[WHAT IS BEING ASKED]: Each line below from the one containing "I'm pretty pleased" through the one containing "Line Tool In" should be output exactly as it stands, and no other line should appear.

[Records from a data collection]:

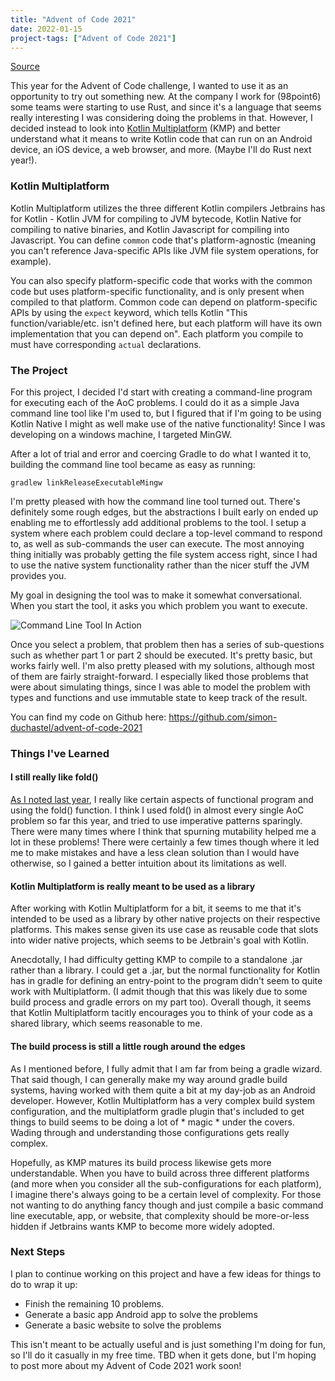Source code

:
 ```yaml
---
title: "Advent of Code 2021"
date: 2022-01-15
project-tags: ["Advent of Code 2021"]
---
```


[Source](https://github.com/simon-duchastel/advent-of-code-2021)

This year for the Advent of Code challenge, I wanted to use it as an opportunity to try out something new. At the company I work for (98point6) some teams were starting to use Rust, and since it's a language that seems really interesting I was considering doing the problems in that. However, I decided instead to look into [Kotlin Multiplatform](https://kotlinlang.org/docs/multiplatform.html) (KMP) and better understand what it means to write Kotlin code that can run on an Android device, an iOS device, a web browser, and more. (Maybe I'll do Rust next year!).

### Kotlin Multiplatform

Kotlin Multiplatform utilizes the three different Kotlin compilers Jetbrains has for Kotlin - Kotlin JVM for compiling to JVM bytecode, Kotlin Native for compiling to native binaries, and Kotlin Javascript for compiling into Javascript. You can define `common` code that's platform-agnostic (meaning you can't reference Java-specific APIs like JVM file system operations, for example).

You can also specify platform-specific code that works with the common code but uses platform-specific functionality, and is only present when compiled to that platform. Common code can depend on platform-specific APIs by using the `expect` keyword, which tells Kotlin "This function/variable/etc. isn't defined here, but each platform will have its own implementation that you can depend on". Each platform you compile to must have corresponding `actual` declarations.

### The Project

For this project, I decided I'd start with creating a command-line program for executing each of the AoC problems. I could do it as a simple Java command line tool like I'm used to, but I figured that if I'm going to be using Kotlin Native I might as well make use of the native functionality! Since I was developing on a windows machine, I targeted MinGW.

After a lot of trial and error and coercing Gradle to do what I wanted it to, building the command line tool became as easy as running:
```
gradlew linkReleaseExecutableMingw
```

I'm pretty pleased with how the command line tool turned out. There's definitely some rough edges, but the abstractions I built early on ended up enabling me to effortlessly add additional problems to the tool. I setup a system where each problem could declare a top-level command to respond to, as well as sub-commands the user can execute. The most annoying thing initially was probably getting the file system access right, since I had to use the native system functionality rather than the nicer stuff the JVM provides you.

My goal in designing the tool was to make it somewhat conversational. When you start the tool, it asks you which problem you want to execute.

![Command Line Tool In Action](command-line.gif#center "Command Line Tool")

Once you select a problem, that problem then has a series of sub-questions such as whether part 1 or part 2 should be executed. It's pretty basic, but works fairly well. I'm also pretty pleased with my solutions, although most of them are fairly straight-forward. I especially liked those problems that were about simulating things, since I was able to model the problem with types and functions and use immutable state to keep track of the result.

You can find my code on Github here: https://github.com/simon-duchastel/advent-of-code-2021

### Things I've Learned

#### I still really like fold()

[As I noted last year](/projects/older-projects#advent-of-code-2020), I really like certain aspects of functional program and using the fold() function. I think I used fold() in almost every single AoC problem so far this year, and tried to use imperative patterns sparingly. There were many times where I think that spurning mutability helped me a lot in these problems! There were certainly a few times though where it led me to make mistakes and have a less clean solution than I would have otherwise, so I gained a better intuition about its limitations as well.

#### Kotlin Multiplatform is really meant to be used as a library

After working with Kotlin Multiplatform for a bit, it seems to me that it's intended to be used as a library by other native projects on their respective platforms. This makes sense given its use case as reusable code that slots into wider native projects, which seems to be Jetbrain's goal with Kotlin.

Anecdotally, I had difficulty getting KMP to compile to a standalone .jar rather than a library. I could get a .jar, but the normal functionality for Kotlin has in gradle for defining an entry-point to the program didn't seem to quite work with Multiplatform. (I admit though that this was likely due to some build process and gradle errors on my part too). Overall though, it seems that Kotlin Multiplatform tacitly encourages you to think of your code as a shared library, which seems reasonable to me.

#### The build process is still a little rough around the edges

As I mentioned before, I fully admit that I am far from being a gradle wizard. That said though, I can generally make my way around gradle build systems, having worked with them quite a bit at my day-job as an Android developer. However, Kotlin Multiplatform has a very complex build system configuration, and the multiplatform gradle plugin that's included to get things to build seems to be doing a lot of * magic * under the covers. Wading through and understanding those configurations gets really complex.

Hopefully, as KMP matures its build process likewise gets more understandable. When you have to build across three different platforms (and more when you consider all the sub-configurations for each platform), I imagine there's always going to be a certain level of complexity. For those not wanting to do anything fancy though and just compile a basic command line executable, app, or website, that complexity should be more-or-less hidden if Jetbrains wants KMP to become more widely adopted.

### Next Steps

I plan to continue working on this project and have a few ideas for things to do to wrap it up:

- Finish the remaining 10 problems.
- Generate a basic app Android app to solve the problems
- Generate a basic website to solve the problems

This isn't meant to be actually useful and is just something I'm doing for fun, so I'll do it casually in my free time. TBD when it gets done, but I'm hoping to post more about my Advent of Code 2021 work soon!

[RESULT FOR THIS EXERCISE]:
I'm pretty pleased with how the command line tool turned out. There's definitely some rough edges, but the abstractions I built early on ended up enabling me to effortlessly add additional problems to the tool. I setup a system where each problem could declare a top-level command to respond to, as well as sub-commands the user can execute. The most annoying thing initially was probably getting the file system access right, since I had to use the native system functionality rather than the nicer stuff the JVM provides you.

My goal in designing the tool was to make it somewhat conversational. When you start the tool, it asks you which problem you want to execute.

![Command Line Tool In Action](command-line.gif#center "Command Line Tool")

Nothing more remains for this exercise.